Query Table
This documentation is for an unreleased version of Apache Flink Table Store. We recommend you use the latest stable version.

Query Table #

You can directly SELECT the table in batch runtime mode of Flink SQL.

-- Batch mode, read latest snapshot
SET 'execution.runtime-mode' = 'batch';
SELECT * FROM MyTable;

Query Engines #

Table Store not only supports Flink SQL queries natively but also provides queries from other popular engines. See Engines

Query Optimization #

It is highly recommended to specify partition and primary key filters along with the query, which will speed up the data skipping of the query.

The filter functions that can accelerate data skipping are:

  • =
  • <
  • <=
  • >
  • >=
  • IN (...)
  • LIKE 'abc%'
  • IS NULL

Table Store will sort the data by primary key, which speeds up the point queries and range queries.

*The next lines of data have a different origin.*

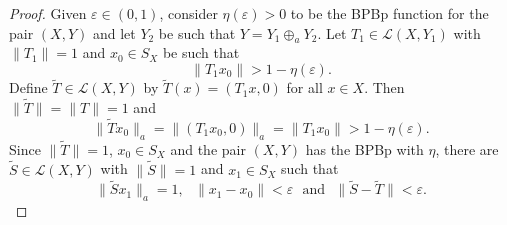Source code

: \documentclass[10pt,a4paper]{amsart}
\theoremstyle{plain}
\theoremstyle{definition}
\newcommand{\eps}{\varepsilon}
\begin{document}
\begin{proof} Given $\eps \in (0 , 1)$, consider $\eta (\eps) > 0$ to be the BPBp function for the pair $(X, Y)$ and let $Y_2$ be such that $Y = Y_1 \oplus_a Y_2$. Let $T_1 \in \mathcal{L}(X, Y_1)$ with $\|T_1\| = 1$ and $x_0 \in S_X$ be such that
\begin{equation*}
\|T_1x_0\| > 1 - \eta (\eps).
\end{equation*}
Define $\widetilde{T} \in \mathcal{L}(X, Y)$ by $\widetilde{T}(x) = (T_1x, 0)$ for all $x \in X$. Then $\|\widetilde{T}\| = \|T\| = 1$ and
\begin{equation*}
\|\widetilde{T} x_0\|_a = \|(T_1 x_0, 0)\|_a = \|T_1 x_0\| > 1 - \eta (\eps).
\end{equation*}
Since $\|\widetilde{T}\| = 1$, $x_0 \in S_X$ and the pair $(X, Y)$ has the BPBp with $\eta$, there are $\widetilde{S} \in \mathcal{L}(X, Y)$ with $\|\widetilde{S}\| = 1$ and $x_1 \in S_X$ such that 
\begin{equation*}
\| \widetilde{S}x_1\|_a = 1, \ \ \ \|x_1 - x_0\| < \eps \ \ \ \mbox{and} \ \ \ \|\widetilde{S} - \widetilde{T} \| < \eps.
\end{equation*}


\end{proof}
\end{document}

When using a composite primary key, it is best for the query filters to form a leftmost prefix of the primary key for good acceleration.

Suppose that a table has the following specification:

CREATE TABLE orders (
    catalog_id BIGINT,
    order_id BIGINT,
    .....,
    PRIMARY KEY (catalog_id, order_id) NOT ENFORCED -- composite primary key
)

The query obtains a good acceleration by specifying a range filter for the leftmost prefix of the primary key.

SELECT * FROM orders WHERE catalog_id=1025;

SELECT * FROM orders WHERE catalog_id=1025 AND order_id=29495;

SELECT * FROM orders
  WHERE catalog_id=1025
  AND order_id>2035 AND order_id<6000;

However, the following filter cannot accelerate the query well.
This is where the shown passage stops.